TASK OBJECTIVE = Look below for the line with "datasets with limited data", then give it again exactly, along with every line that comes after it, the final line included.

-- Opening Marker --

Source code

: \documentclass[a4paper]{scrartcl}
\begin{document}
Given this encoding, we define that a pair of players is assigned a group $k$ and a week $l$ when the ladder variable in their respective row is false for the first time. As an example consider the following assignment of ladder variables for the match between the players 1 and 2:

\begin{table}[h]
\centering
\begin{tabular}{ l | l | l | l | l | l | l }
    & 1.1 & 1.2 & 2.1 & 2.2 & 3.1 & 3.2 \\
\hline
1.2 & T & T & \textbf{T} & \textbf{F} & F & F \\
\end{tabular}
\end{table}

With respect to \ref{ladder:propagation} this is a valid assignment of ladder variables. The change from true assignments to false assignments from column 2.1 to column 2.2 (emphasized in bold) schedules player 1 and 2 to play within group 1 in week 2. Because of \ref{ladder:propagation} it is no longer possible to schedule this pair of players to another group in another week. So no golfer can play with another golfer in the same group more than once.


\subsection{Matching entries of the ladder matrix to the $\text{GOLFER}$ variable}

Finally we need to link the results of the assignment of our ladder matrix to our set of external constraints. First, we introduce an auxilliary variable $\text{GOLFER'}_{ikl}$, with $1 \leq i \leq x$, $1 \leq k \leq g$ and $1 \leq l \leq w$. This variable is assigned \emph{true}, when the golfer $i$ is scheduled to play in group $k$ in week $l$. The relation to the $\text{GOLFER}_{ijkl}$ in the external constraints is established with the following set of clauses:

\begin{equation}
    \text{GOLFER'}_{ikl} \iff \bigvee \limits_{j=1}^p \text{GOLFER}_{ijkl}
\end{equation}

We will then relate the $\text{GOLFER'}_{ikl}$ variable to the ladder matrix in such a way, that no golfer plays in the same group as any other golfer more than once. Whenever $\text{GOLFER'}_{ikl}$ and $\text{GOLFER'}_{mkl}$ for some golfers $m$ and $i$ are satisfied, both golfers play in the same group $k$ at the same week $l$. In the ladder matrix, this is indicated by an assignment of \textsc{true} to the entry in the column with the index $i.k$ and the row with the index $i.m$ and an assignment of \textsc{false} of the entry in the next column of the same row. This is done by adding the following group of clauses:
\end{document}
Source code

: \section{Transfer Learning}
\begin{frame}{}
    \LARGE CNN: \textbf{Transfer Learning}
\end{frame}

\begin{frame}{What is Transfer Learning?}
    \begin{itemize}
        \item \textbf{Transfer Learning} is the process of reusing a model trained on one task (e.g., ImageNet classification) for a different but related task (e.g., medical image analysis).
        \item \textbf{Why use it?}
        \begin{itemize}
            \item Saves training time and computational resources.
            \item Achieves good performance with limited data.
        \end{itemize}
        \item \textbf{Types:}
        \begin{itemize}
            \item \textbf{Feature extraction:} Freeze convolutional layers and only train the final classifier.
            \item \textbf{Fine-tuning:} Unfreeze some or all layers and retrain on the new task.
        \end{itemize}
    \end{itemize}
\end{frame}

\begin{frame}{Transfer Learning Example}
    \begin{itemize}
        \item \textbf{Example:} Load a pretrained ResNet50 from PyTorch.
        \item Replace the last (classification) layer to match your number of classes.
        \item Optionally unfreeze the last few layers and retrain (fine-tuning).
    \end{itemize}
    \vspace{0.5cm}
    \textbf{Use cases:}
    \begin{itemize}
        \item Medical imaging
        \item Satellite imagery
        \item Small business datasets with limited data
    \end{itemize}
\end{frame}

-- Closing Marker --

SOLVED PROBLEM =
        \item Small business datasets with limited data
    \end{itemize}
\end{frame}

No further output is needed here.